Use of dry ice cleaning suggested with recommendation of not being too aggressive (can damage coils). Another person suggested formulations used by contractors to clean coils in large commercial systems. Warning there was to check label to see if the product contained sodium hydroxide, which can be harmful to aluminum fins.
- The subject of fogging was introduced and proper nozzle location/orientation discussed. Not much interest to this group because many plants represented are on the Gulf Coast where benefits of fogging generally are not compelling given the high humidity.
- Woven debris screens fabricated of stainless-steel wire were discussed next. Fretting at contact points can release small pieces of wire into the air stream. Frequent inspections were recommended; replace when necessary.
- IGV upgrades and maintenance generated plenty of chatter, including bushing wear. One user was concerned that in going from base-load service to cycling he might experience a significant increase in wear and tear.
- A question was raised regarding destacking of the compressor to correct a balance issue. It came from a user who destacked when his machine required reblading; found rust, which could cause dynamic imbalance if it accumulated. Another user said he was chasing unbalance gremlins and destacked; little to no benefit.
- Compressor bleed-valve discussion focused on hang-up of internal piston, use of dual solenoid for redundancy, maintenance, etc.
Think for a moment about the value proposition of attendance at the user-group meeting supporting your GTs.
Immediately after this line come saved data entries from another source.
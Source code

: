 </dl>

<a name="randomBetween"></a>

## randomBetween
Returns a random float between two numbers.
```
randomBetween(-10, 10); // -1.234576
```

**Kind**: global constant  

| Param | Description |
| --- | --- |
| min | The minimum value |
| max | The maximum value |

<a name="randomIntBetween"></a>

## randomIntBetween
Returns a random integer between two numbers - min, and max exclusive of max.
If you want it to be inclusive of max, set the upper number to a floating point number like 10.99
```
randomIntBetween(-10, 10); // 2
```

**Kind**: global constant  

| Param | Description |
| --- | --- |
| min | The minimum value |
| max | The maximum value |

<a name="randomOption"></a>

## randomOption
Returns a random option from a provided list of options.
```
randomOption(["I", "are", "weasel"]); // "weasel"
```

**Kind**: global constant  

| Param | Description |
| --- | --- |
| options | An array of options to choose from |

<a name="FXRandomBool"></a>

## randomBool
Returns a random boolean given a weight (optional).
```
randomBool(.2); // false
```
You can come armed with questions and get guidance from colleagues at no cost; you have the opportunity to develop relationships with people whom you can call when a problem pops up unannounced; you learn about issues you never knew existed and how to avoid them; you get to “kick the tires” on new products and services at the vendor fair, etc. You can’t afford not to attend.
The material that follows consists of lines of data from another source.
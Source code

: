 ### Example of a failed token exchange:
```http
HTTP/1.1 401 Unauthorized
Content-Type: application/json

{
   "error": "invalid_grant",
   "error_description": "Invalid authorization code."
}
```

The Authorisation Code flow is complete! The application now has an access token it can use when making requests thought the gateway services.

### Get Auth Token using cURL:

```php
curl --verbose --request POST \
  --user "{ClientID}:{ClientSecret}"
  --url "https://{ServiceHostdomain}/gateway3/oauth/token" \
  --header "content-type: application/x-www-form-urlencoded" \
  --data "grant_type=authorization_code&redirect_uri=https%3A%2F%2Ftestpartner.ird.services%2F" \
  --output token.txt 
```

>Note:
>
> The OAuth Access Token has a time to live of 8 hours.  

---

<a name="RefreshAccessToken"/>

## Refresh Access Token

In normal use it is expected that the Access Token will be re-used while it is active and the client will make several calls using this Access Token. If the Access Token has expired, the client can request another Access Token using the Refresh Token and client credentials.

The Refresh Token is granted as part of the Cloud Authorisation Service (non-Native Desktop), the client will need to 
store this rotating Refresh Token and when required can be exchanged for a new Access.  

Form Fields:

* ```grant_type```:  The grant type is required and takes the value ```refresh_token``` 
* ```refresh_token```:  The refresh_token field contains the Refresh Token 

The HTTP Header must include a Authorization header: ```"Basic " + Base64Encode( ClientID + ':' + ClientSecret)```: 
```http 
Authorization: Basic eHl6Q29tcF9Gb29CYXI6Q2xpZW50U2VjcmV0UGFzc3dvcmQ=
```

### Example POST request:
Co-chair Jeff Gillis opened this segment of the meeting by asking a couple of questions:
- How many attendees had DLN (dry, low NOx) combustion systems, how many did not? By show of hands, it looked 50/50.
- How many attendees have units with over 150,000 fired hours? More hands were raised than you might have imagined.
Reason for the second question was obvious: This ageing fleet with so many base-load units has several engines at or near the 200,000-hr mark established by the OEM for a rotor lifetime-extension evaluation. If your rotor passes examination (most probably after spending bucketfuls of cash for the inspection work and necessary refurbished/replacement components that likely will be required), the engine can be cleared to operate for up to another 50,000 EOH (equivalent operating hours).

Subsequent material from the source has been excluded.